Thus, throughput speeds of at least 1.5 times that formerly attained 
without the use of such dispersions are now possible without loss of fiber 
properties. As a result, production capacity and the economics of the 
process have been greatly improved. 
By adjusting the concentration and wetting characteristics of the 
dispersion employed in the present invention, it is possible to control 
the amount of graphite or carbon black which is deposited on the pitch 
fiber bundle. Generally, the dispersion contains from about 0.1 part by 
weight to about 10 parts by weight of graphite or carbon black per 100 
parts by weight of mixture, preferably from 1 part by weight to 6 parts by 
weight of graphite or carbon black per 100 parts by weight of mixture. 
Any water-soluble compound which is capable of functioning as an oxidizing 
agent at the temperature at which thermosetting is effected can be 
employed as a thermosetting aid in the aqueous dispersions employed in the 
present invention, provided such compound does not cause the suspension to 
flocculate. Because the compounds employed are water soluble, their 
physical presence on the fiber surfaces during thermosetting is assured. 

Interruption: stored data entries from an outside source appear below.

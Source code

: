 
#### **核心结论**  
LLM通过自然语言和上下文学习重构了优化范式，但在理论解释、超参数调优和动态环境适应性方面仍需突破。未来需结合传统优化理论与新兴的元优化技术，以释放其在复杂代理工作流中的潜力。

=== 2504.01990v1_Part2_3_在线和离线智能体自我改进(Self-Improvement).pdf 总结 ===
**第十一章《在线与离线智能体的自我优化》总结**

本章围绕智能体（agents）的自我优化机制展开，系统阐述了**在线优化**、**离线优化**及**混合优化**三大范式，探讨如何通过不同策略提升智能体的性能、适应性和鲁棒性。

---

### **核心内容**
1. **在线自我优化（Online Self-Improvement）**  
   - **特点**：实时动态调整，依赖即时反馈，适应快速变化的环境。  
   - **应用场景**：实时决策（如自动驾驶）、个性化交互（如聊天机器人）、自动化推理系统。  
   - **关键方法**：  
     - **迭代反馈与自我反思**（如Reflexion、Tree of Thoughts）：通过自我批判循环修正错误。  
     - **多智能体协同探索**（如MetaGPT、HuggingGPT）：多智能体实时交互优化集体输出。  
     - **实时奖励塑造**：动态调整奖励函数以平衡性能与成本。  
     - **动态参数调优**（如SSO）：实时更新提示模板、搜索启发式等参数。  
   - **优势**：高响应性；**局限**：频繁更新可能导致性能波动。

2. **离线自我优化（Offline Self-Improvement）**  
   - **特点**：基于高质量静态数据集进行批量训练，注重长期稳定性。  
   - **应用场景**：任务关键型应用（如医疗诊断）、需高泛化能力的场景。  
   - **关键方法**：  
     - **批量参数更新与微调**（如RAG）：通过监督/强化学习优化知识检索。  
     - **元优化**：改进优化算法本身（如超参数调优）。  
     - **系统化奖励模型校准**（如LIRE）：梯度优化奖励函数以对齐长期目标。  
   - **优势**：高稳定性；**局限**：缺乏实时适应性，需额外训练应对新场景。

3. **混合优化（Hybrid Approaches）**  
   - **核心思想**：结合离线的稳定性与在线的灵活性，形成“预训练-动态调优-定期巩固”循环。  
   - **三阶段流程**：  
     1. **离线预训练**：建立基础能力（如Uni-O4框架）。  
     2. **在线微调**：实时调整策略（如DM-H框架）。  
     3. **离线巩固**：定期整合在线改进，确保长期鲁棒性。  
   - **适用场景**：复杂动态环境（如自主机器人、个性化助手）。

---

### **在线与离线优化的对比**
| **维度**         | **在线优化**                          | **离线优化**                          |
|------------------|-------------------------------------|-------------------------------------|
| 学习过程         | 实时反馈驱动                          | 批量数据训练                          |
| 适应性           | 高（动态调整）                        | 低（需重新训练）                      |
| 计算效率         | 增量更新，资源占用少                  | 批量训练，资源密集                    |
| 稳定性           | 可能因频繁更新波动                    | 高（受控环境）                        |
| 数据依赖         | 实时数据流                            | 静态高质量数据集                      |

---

Oxidation and infusibilization of the fibers is thereby enhanced during 
thermosetting, allowing the fibers to be processed at greatly increased 
speeds. Suitable oxidizing agents include peroxygenated compounds, for 
example, peroxides, persulfates, pyrosulfates, and perchlorates. Among the 
compunds which can be employed are sodium peroxide, potassium peroxide, 
sodium persulfate, potassium persulfate, sodium pyrosulfate, potassium 
pyrosulfate, sodium perchlorate, potassium perchlorate, and magnesium 
perchlorate. Sulfates, sulfites, bisuflites, sulfamates, and nitrates are 
also suitable, including, for example, sodium sulfate, potassium sulfate, 
sodium sulfite, potassium sulfite, sodium bisulfite, potassium bisulfite, 
sodium sulfamate, potassium sulfamate, sodium nitrate, and potassium 
nitrate. However, because such salts leave residues on the fibers and may 
cause pitting of the fiber surfaces during oxidation, it is preferred to 
use the corresponding ammonium salts or such compounds as hydrogen 
peroxide and sulfamic acid. Certain oxidizing agents which also act as a 
surfactant are not employed, however, because a surfactant is otherwise 
provided in the dispersion. 
Any water-soluble surfactant can be employed in the aqueous dispersions 
employed in the present invention, provided such surfactant does not cause 
the suspension to flocculate. Anionic and nonionic surfactants are 
preferred for this reason. Such surfactants serve to increase wetting of 
the fibers by the dispersion by reducing the surface tension of the water, 
thereby promoting the distribution of the graphite or carbon black 
throughout the fiber bundle. As a result, oxidation and infusibilization 
of the fibers during thermosetting is enhanced and the fibers can be 
processed at greatly increased speeds. Suitable surfactants include 
tetramethyl sodium oleate, tetramethyl sodium laurate, sodium laruate, and 
the like. However, because such salts leave resiudes on the fibers and may 
cause pitting of the fiber surfaces during oxidation, it is preferred to 
use the corresponding ammonium salts. Certain surfactants which also act 
as an oxidizing agent are not employed because an oxidizing agent is 
otherwise provided in the dispersion. 
Generally, an amount of surfactant is employed which will impart a surface 
tension of less than about 50 dynes/cm. to the dispersion, preferably less 
than about 40 dynes/cm. The amount of oxidizing agent employed should not 
exceed an amount which will destroy the stability of such dispersion. 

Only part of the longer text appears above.